* Work item
Your answer should consist of the lines holding "label", copied from the material below.

* Records supplied
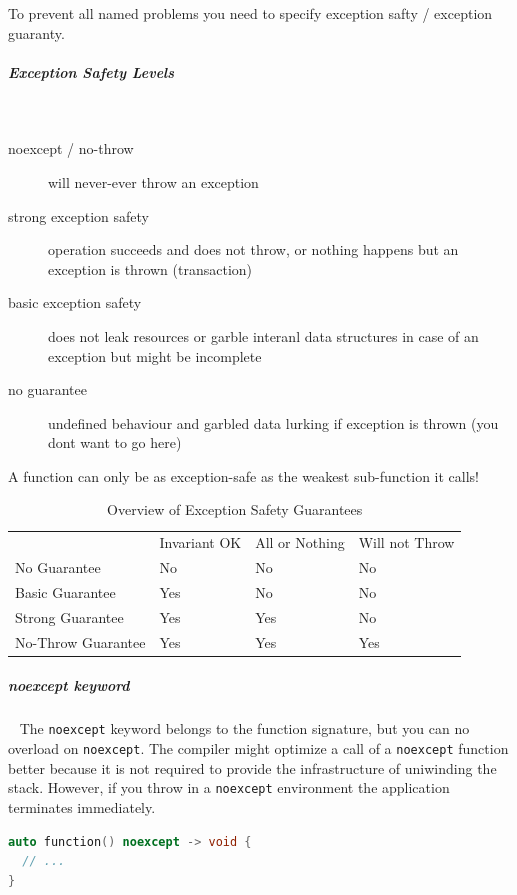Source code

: \documentclass[11pt,twoside,landscape]{article}
\begin{document}
\begin{multicols}{2}
To prevent all named problems you need to specify exception safty / exception guaranty.

\subparagraph{Exception Safety Levels} \
\label{sec:org9af22e6}
\begin{description}
\item[{noexcept / no-throw}] will never-ever throw an exception
\item[{strong exception safety}] operation succeeds and does not throw, or nothing happens but an exception is thrown (transaction)
\item[{basic exception safety}] does not leak resources or garble interanl data structures in case of an exception but might be incomplete
\item[{no guarantee}] undefined behaviour and garbled data lurking if exception is thrown (you dont want to go here)
\end{description}


A function can only be as exception-safe as the weakest sub-function it calls!


\begin{table}[htbp]
\caption{\label{tbl:overview-of-exception-safety-guarantees}Overview of Exception Safety Guarantees}
\centering
\begin{tabular}{llll}
 & Invariant OK & All or Nothing & Will not Throw\\[0pt]
No Guarantee & No & No & No\\[0pt]
Basic Guarantee & Yes & No & No\\[0pt]
Strong Guarantee & Yes & Yes & No\\[0pt]
No-Throw Guarantee & Yes & Yes & Yes\\[0pt]
\end{tabular}
\end{table}

\subparagraph{noexcept keyword} \
\label{sec:org5d4cfc2}
The \texttt{noexcept} keyword belongs to the function signature, but you can no overload on \texttt{noexcept}.
The compiler might optimize a call of a \texttt{noexcept} function better because it is not required to provide the infrastructure of uniwinding the stack.
However, if you throw in a \texttt{noexcept} environment the application terminates immediately.


\begin{lstlisting}[language=c++,label=lst:exaple-for-noexcept-in-signature,caption={Exaple for noexcept in signature},captionpos=b,numbers=none]
auto function() noexcept -> void {
  // ...
}


\end{lstlisting}
\end{multicols}
\end{document}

* Task result
\label{sec:org9af22e6}
\caption{\label{tbl:overview-of-exception-safety-guarantees}Overview of Exception Safety Guarantees}
\label{sec:org5d4cfc2}
\begin{lstlisting}[language=c++,label=lst:exaple-for-noexcept-in-signature,caption={Exaple for noexcept in signature},captionpos=b,numbers=none]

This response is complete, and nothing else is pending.